Максим вспомнил, что за стенами Лувра стоит статуя крылатой победы — Ники Самофракийской. У нее нет лица и рук, они отсечены и не сохранились. Максим помнит ее по гравюрам: стройная, изящная и сильная, одетая в легкий словно прозрачный хитон, вся ее фигура устремлена вперед, навстречу ветру. Как ощутима глубина человеческой мысли, человеческого достоинства, торжество победы. Какое это волнующее слово, победа! Поистине, «еще не видно ее лица, но слышен плеск ее крыл».
Вспомнилась Максиму и «Джиоконда». Когда-то ее похитил итальянский художник Перуджио и два года молился на «Монну Лизу», пока ее не разыскали и не возвратили обратно.
Максим невольно сравнивал. Нацисты посягали на большее. Они пытались похитить все сокровище мира, и не затем, чтобы молиться на них. Нет, чтобы погубить и уничтожить. Не вышло!
На другой день Ярош пригласил Максима в бар, чтобы взглянуть на «не воюющую Америку». Это одно из многих пристанищ, где дни и ночи гуляли офицеры тыловых штабов американских и английских войск. Почему не взглянуть! — и Максим согласился.
Но как ни готовился он увидеть сколь угодно несуразное, все его представления оказались бледной тенью действительности.
Максим и Ян с трудом разыскали свободный столик. В зале страшно накурено и душно. Шум и гам отчаянный. Крики, азартные споры, даже ругань. Страшная какофония звуков из оркестра на низкой эстраде. Костюмы певиц настолько экстравагантны, что вызывают вой и визг у всех офицеров. Молодой капитан, весь красный и сильно возбужденный, протиснулся к сцене и, схватив за руку одну из танцовщиц, потащил ее за собою. Впрочем, она хохотала и, нисколько не упираясь, шла через зал, сверкая стеклярусом очень короткой юбочки. Он усадил ее за свой стол, и вся компания, с которой он развлекался, стала шумно приставать к танцовщице. Уговаривать ее не пришлось слишком долго. Она вскочила вдруг на стул, а с него вспрыгнула на стол. Загремела разбитая посуда, и под восторженные крики пьяной оравы начался танец, весь извращенный и вызывающий.
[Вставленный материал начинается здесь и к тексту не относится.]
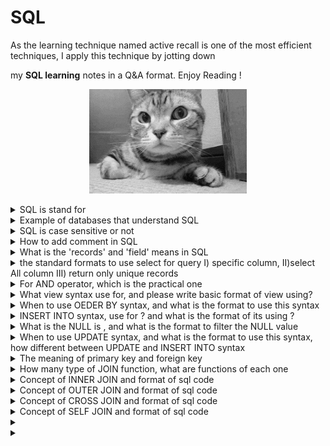 # SQL
As the learning technique named active recall is one of the most efficient techniques, I apply this technique by jotting down <br>

my **SQL learning** notes in a Q&A format. Enjoy Reading !


<p align="center">
  <img src="https://github.com/RadchaneepornC/SQL/blob/main/Image/cat.gif" alt="Alt text" width="50%">
</p>




 <details>
 <summary> SQL is stand for</summary>
     
   ```Structureed query language```
 
 </details>

 <details>
 <summary> Example of databases that understand SQL</summary>
     
   ```Oracle, MySQL,PostgreSQL, Microsoft SQL Server, IBM Db2, MS Access```
 
 </details>

<details>
 <summary> SQL is case sensitive or not</summary>
     
   ```No, but the clause using with LIKE, NOT LIKE are case sensitive```
 
 </details>

 <details>
 <summary> How to add comment in SQL</summary>
     
   ```sql

      /* comment */
        or
      --Comment
   ```
 
 </details>

 
 <details>
 <summary> What is the 'records' and 'field' means in SQL </summary>
     
   ```
      records = rows

      field = column

   ```
 </details>


 <details> <summary> the standard formats to use select for query I) specific column, II)select All column III) return only unique records</summary>

<br>

**I) specific column**

    
```sql
    
    SELECT column_name1, column_name2,…
    FROM table_name
    WHERE condition;
```
    
    
**II) select All column**
    
 ```sql
    SELECT (*)
    FROM table_name
    WHERE condition;
```
    
    but if COUNT(*) mean count all rows
    
**III) return only unique records**
    
```sql
    SELECT DISTINCT column_name1, column_name2,…
    FROM table_name
    WHERE condition;
```
</details>

 <details>
 <summary> For AND operator, which is the practical one  </summary>
     
**I)**
```sql
SELECT column_name
FROM table_name
WHERE condition>20 AND condition <30;
```

**II)**

```sql

SELECT column_name
FROM table_name
WHERE condition>20 AND <30;

```


<ul><details><summary> The answer is </summary>
I) is correct, II) is syntax error

If want to write in the form of II)

```sql

SELECT column_name
FROM table_name
WHERE condition BETWEEN 20 AND 30; --but this is include 20,30

```

</details></ul>
</details>


 <details>
 <summary>What view syntax use for, and please write basic format of view using?</summary>

 the virtual table that is the result of a saved SQL SELECT statement, stored for future use and not stored in the data base

```sql
 --format 
CREATE VIEW view_name AS
SELECT coumn_name1, column_name2, colum_name3
FROM table_name;

--no result set created for view
--avoid to use ORDER BY in the structure of view creating, if want to use, use when recall the view for using instead
```

```sql
--when recall the view to use
SELECT column_name1, column_name2
FROM view_name;

```

 </details>

 <details>
 <summary> When to use OEDER BY syntax, and what is the format to use this syntax </summary>

```ORDER BY``` uses when want to sort the result set numeriacally or alphabetically, the format of using is
   
```sql

SELECT column_name1, column_name2,…
FROM table_name
ORDER BY column_name1, column_name2 DESC;

/*this mean you sort the row in column 1 ascendingly(DEFULT,no need to write ASC
 (A to Z, min to max) for the repeated value of column 1, you will sort the row
 in column 2 descendingly */
```
 
 </details>

 <details>
 <summary> INSERT INTO syntax, use for ? and what is the format of its using ? </summary>
     
  ```INSERT INTO used``` to insert new row to the table

formats are below

**I) insert data in every column** <br>

(can both specific column name and does not, for later case, make sure that values are in the correct order that you want)
   
 ```sql

 --specify column
INSERT INTO tablename(column_name1, column_name2, column_name3)
VALUES ('value_to_column1', 'value_to_column2','value_to_column3')
--should input ' ' both string and integer values

--do not specify column
INSERT INTO tablename
VALUES ('value_to_column1', 'value_to_column2','value_to_column3')

```

**II) insert data for specific columns** <br>


   
 ```sql

INSERT INTO tablename(column_name1, column_name3)
VALUES ('value_to_column1','value_to_column3')
--NULL will appear in the column2 area since we do not provide the value

```


 </details>
 
<details>
 <summary>What is the NULL is , and what is the format to filter the NULL value</summary>
     
- NULL is missing value (can come from human error, information not available, Unknown, other)
- The format is

```sql

   --Filter NULL
SELECT column_name1
FROM table_name
WHERE column_name1 IS NULL;

--Filter out NULL
SELECT column_name1
FROM table_name
WHERE column_name1 IS NOT NULL;
```

<details><summary>If we use COUNT(column_name) and COUNT(*), these two will include the NULL or not</summary>

- COUNT(column_name) not include NULL values
- COUNT(*) will include NULL values
  
</details>
</details>

<details><summary>When to use UPDATE syntax, and what is the format to use this syntax, how different between UPDATE and INSERT INTO syntax</summary>

 - UPDATE has function like itselfs name, use to update some old values in the table with the new one

```sql

--update some values in those specific column
UPDATE tablename
SET column_name1 = 'value_to_update_in_column1', column_name2 = 'value_to_update_in_column2'
WHERE condition;

--update in whole colum with new value
UPDATE tablename
SET column_name1 = 'value_to_update_in_column1', column_name2 = 'value_to_update_in_column2'

--values in column1 and column2 will be updated
```
- UPDATE is different from INSERT INTO in the way that UPDATE just update the old value with new value, but INSERT INTO uses for add new values as new row of the table
</details>


<details><summary>The meaning of primary key and foreign key</summary>
TBC
</details>


<details><summary>How many type of JOIN function, what are functions of each one </summary>

**more than 4 types: e.g.**

- INNER JOIN
- OUTER JOIN
- CROSS JOIN
- SELF JOIN

</details>
<details><summary>Concept of INNER JOIN and format of sql code</summary>

**Inner Join**: like the intersection operation in high-school mathematics topic named set

**I)**

```sql
FROM table_name1 AS t1

```

**II)**

[1]specify the key area that intersect each other

[2]in case that the key intersection field have the same column name on both table, can use this> USING (table_name); [2] in stead of ON [1] syntax 

[3] in case that have multiple joins, specify either table_name1 or table_name2 and can use either [3]+[4] or [5] for the third join

```sql
INNER JOIN table_name2 AS t2       
ON t1.column_name_table1 = t2.column_name_table2 --[1] 
USING (column_name) --[2]
- - - - - - - - - - - - - - - - - - - - - - - - - - - - - - - - -
INNER JOIN table_name1 --[3]
ON t1.column_name_table1 = t2.column_name_table2 --[4] 
AND t1.column_name_table1 = t2.column_name_table2 --[5] 


```


**III)**

- t1.column_name_table1 (in case that the name of this column has on both table, need to specify table name)
- column_name_table1(in case that the name of this 	column is unique for both table)
- column_name_table 2 AS result_set_name (If want 	define new column name shown in the result set)

```sql

SELECT t1.column_name_table1, column_name_table 2 AS result_set_name 

```


</details>



<details><summary>Concept of OUTER JOIN and format of sql code</summary><br>

   <ul><details><summary>RIGHT JOIN</summary>
    
- returns all records in the right table (table that identify secondly after RIGHT JOIN syntax), and those records in the left table (table that identify firstly after FROM syntax) that match on the joint field provided (can written as RIGHT OUTER JOIN)

```sql

SELECT id, left_val, right_val
FROM left_table
RIGHT JOIN right_table
ON left_table.id=right_table.id

```

   
   
   </details></ul>


   
   <ul><details><summary>LEFT JOIN</summary>
   
   
   </details></ul>

   <ul><details><summary>FULL JOIN</summary>
   
   </details></ul>
   
   <ul><details><summary>Example of situation applied with INNER & OUTER JOIN</summary>
   
   
   </details></ul>


</details>

<details><summary>Concept of CROSS JOIN and format of sql code</summary></details>

<details><summary>Concept of SELF JOIN and format of sql code</summary></details>

<details><summary></summary></details>
<details><summary></summary></details>

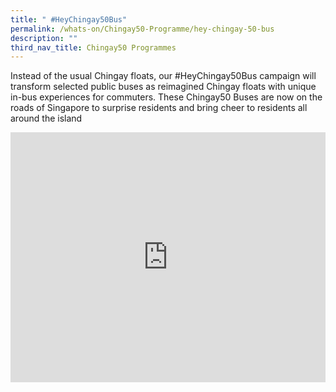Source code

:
 ```yaml
---
title: " #HeyChingay50Bus"
permalink: /whats-on/Chingay50-Programme/hey-chingay-50-bus
description: ""
third_nav_title: Chingay50 Programmes
---
```

Instead of the usual Chingay floats, our #HeyChingay50Bus campaign will transform selected public buses as reimagined Chingay floats with unique in-bus experiences for commuters. These Chingay50 Buses are now on the roads of Singapore to surprise residents and bring cheer to residents all around the island
<iframe width="100%" height="400" src="https://www.youtube.com/embed/WiweyzaJ7B0" title="YouTube video player" frameborder="0" allow="accelerometer; autoplay; clipboard-write; encrypted-media; gyroscope; picture-in-picture" allowfullscreen></iframe>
Не успел Максим опомниться, как женщина оказалась вовсе нагой, и в таком виде продолжала танец, вызывая у присутствующих еще больший визг и вой. Максиму стало не по себе, и он совсем собрался было уйти, как к ним подсели двое. Оказывается, уже знакомые американские офицеры, с которыми они повстречались в церкви Орадура: майор Крис Уилби и лейтенант Френк Монти. Первый все также самоуверен, но сдержан, второй очень шумен и отчаянно фамильярен. Как закончился танец, Максим и Ян не видели. Они догадались об этом по шумным аплодисментам и исступленным крикам «бис!» «браво!»
Кивнув на танцовщицу, на виду у всех застегивавшую юбку из стекляруса, Крис Уилби сказал Максиму:
— Видите, купленная Европа.
— Бесстыжая Европа! — уточнил Якорев.
— И такую освобождать! — воскликнул Френк.
— Есть и другая, настоящая. Она либо в концлагере, либо, не щадя крови, с оружием в руках сражается против фашизма. Вот Европа!
Опрокинув виски, Уилби расфилософствовался. По его мнению, жизнь — не что иное, как ярмарка, где все продается и все покупается.
— А гитлеровцы?.. — в упор спросил Ярош.
— Это корсары, и их тоже покупают, чтобы нападать на конкурентов.
— Нет, их просто уничтожают, — возразил Максим.
— А по-моему, все же товар. Сегодня на него нет спросу, но кто знает, какую цену ему назначат завтра.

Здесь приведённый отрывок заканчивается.